Document images with source code:
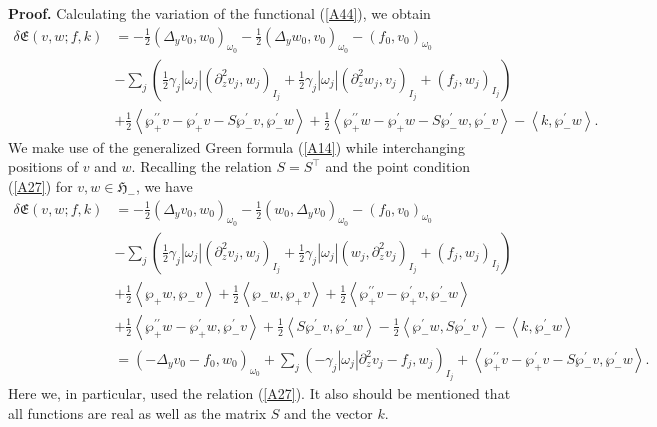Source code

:\documentclass[11pt]{article}%
\numberwithin{equation}{section}
\begin{document}
\textbf{Proof.} Calculating the variation of the functional (\ref{A44}), we
obtain%
\begin{align*}
\delta\mathfrak{E}(v,w;f,k)  &  =-\frac{1}{2}(\Delta_{y}v_{0},w_{0}%
)_{\omega_{0}}-\frac{1}{2}(\Delta_{y}w_{0},v_{0})_{\omega_{0}}-(f_{0}%
,v_{0})_{\omega_{0}}\\
&  -\sum\nolimits_{j}\left(  \frac{1}{2}\gamma_{j}|\omega_{j}|(\partial
_{z}^{2}v_{j},w_{j})_{I_{j}}+\frac{1}{2}\gamma_{j}|\omega_{j}|(\partial
_{z}^{2}w_{j},v_{j})_{I_{j}}+(f_{j},w_{j})_{I_{j}}\right) \\
&  +\frac{1}{2}\left\langle \wp_{+}^{\prime\prime}v-\wp_{+}^{\prime}v-S\wp
_{-}^{\prime}v,\wp_{-}^{\prime}w\right\rangle +\frac{1}{2}\left\langle \wp
_{+}^{\prime\prime}w-\wp_{+}^{\prime}w-S\wp_{-}^{\prime}w,\wp_{-}^{\prime
}v\right\rangle -\left\langle k,\wp_{-}^{\prime}w\right\rangle .
\end{align*}
We make use of the generalized Green formula (\ref{A14}) while interchanging
positions of $v$ and $w$. Recalling the relation $S=S^{\top}$ and the point
condition (\ref{A27}) for $v,w\in\mathfrak{H}_{-}$, we have%
\begin{align}
\delta\mathfrak{E}(v,w;f,k)  &  =-\frac{1}{2}(\Delta_{y}v_{0},w_{0}%
)_{\omega_{0}}-\frac{1}{2}(w_{0},\Delta_{y}v_{0})_{\omega_{0}}-(f_{0}%
,v_{0})_{\omega_{0}}\label{A45}\\
&  -\sum\nolimits_{j}\left(  \frac{1}{2}\gamma_{j}|\omega_{j}|(\partial
_{z}^{2}v_{j},w_{j})_{I_{j}}+\frac{1}{2}\gamma_{j}|\omega_{j}|(w_{j}%
,\partial_{z}^{2}v_{j})_{I_{j}}+(f_{j},w_{j})_{I_{j}}\right) \nonumber\\
&  +\frac{1}{2}\left\langle \wp_{+}w,\wp_{-}v\right\rangle +\frac{1}%
{2}\left\langle \wp_{-}w,\wp_{+}v\right\rangle +\frac{1}{2}\left\langle
\wp_{+}^{\prime\prime}v-\wp_{+}^{\prime}v,\wp_{-}^{\prime}w\right\rangle
\nonumber\\
&  +\frac{1}{2}\left\langle \wp_{+}^{\prime\prime}w-\wp_{+}^{\prime}w,\wp
_{-}^{\prime}v\right\rangle +\frac{1}{2}\left\langle S\wp_{-}^{\prime}%
v,\wp_{-}^{\prime}w\right\rangle -\frac{1}{2}\left\langle \wp_{-}^{\prime
}w,S\wp_{-}^{\prime}v\right\rangle -\left\langle k,\wp_{-}^{\prime
}w\right\rangle \nonumber\\
&  =(-\Delta_{y}v_{0}-f_{0},w_{0})_{\omega_{0}}+\sum\nolimits_{j}(-\gamma
_{j}|\omega_{j}|\partial_{z}^{2}v_{j}-f_{j},w_{j})_{I_{j}}+\left\langle
\wp_{+}^{\prime\prime}v-\wp_{+}^{\prime}v-S\wp_{-}^{\prime}v,\wp_{-}^{\prime
}w\right\rangle .\nonumber
\end{align}
Here we, in particular, used the relation (\ref{A27}). It also should be
mentioned that all functions are real as well as the matrix $S$ and the vector
$k$.
\end{document}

_Problem to solve_. Print all the records again exactly; do not include any picture.

_Written response_.
Source code

:\documentclass[11pt]{article}%
\numberwithin{equation}{section}
\begin{document}
\textbf{Proof.} Calculating the variation of the functional (\ref{A44}), we
obtain%
\begin{align*}
\delta\mathfrak{E}(v,w;f,k)  &  =-\frac{1}{2}(\Delta_{y}v_{0},w_{0}%
)_{\omega_{0}}-\frac{1}{2}(\Delta_{y}w_{0},v_{0})_{\omega_{0}}-(f_{0}%
,v_{0})_{\omega_{0}}\\
&  -\sum\nolimits_{j}\left(  \frac{1}{2}\gamma_{j}|\omega_{j}|(\partial
_{z}^{2}v_{j},w_{j})_{I_{j}}+\frac{1}{2}\gamma_{j}|\omega_{j}|(\partial
_{z}^{2}w_{j},v_{j})_{I_{j}}+(f_{j},w_{j})_{I_{j}}\right) \\
&  +\frac{1}{2}\left\langle \wp_{+}^{\prime\prime}v-\wp_{+}^{\prime}v-S\wp
_{-}^{\prime}v,\wp_{-}^{\prime}w\right\rangle +\frac{1}{2}\left\langle \wp
_{+}^{\prime\prime}w-\wp_{+}^{\prime}w-S\wp_{-}^{\prime}w,\wp_{-}^{\prime
}v\right\rangle -\left\langle k,\wp_{-}^{\prime}w\right\rangle .
\end{align*}
We make use of the generalized Green formula (\ref{A14}) while interchanging
positions of $v$ and $w$. Recalling the relation $S=S^{\top}$ and the point
condition (\ref{A27}) for $v,w\in\mathfrak{H}_{-}$, we have%
\begin{align}
\delta\mathfrak{E}(v,w;f,k)  &  =-\frac{1}{2}(\Delta_{y}v_{0},w_{0}%
)_{\omega_{0}}-\frac{1}{2}(w_{0},\Delta_{y}v_{0})_{\omega_{0}}-(f_{0}%
,v_{0})_{\omega_{0}}\label{A45}\\
&  -\sum\nolimits_{j}\left(  \frac{1}{2}\gamma_{j}|\omega_{j}|(\partial
_{z}^{2}v_{j},w_{j})_{I_{j}}+\frac{1}{2}\gamma_{j}|\omega_{j}|(w_{j}%
,\partial_{z}^{2}v_{j})_{I_{j}}+(f_{j},w_{j})_{I_{j}}\right) \nonumber\\
&  +\frac{1}{2}\left\langle \wp_{+}w,\wp_{-}v\right\rangle +\frac{1}%
{2}\left\langle \wp_{-}w,\wp_{+}v\right\rangle +\frac{1}{2}\left\langle
\wp_{+}^{\prime\prime}v-\wp_{+}^{\prime}v,\wp_{-}^{\prime}w\right\rangle
\nonumber\\
&  +\frac{1}{2}\left\langle \wp_{+}^{\prime\prime}w-\wp_{+}^{\prime}w,\wp
_{-}^{\prime}v\right\rangle +\frac{1}{2}\left\langle S\wp_{-}^{\prime}%
v,\wp_{-}^{\prime}w\right\rangle -\frac{1}{2}\left\langle \wp_{-}^{\prime
}w,S\wp_{-}^{\prime}v\right\rangle -\left\langle k,\wp_{-}^{\prime
}w\right\rangle \nonumber\\
&  =(-\Delta_{y}v_{0}-f_{0},w_{0})_{\omega_{0}}+\sum\nolimits_{j}(-\gamma
_{j}|\omega_{j}|\partial_{z}^{2}v_{j}-f_{j},w_{j})_{I_{j}}+\left\langle
\wp_{+}^{\prime\prime}v-\wp_{+}^{\prime}v-S\wp_{-}^{\prime}v,\wp_{-}^{\prime
}w\right\rangle .\nonumber
\end{align}
Here we, in particular, used the relation (\ref{A27}). It also should be
mentioned that all functions are real as well as the matrix $S$ and the vector
$k$.
\end{document}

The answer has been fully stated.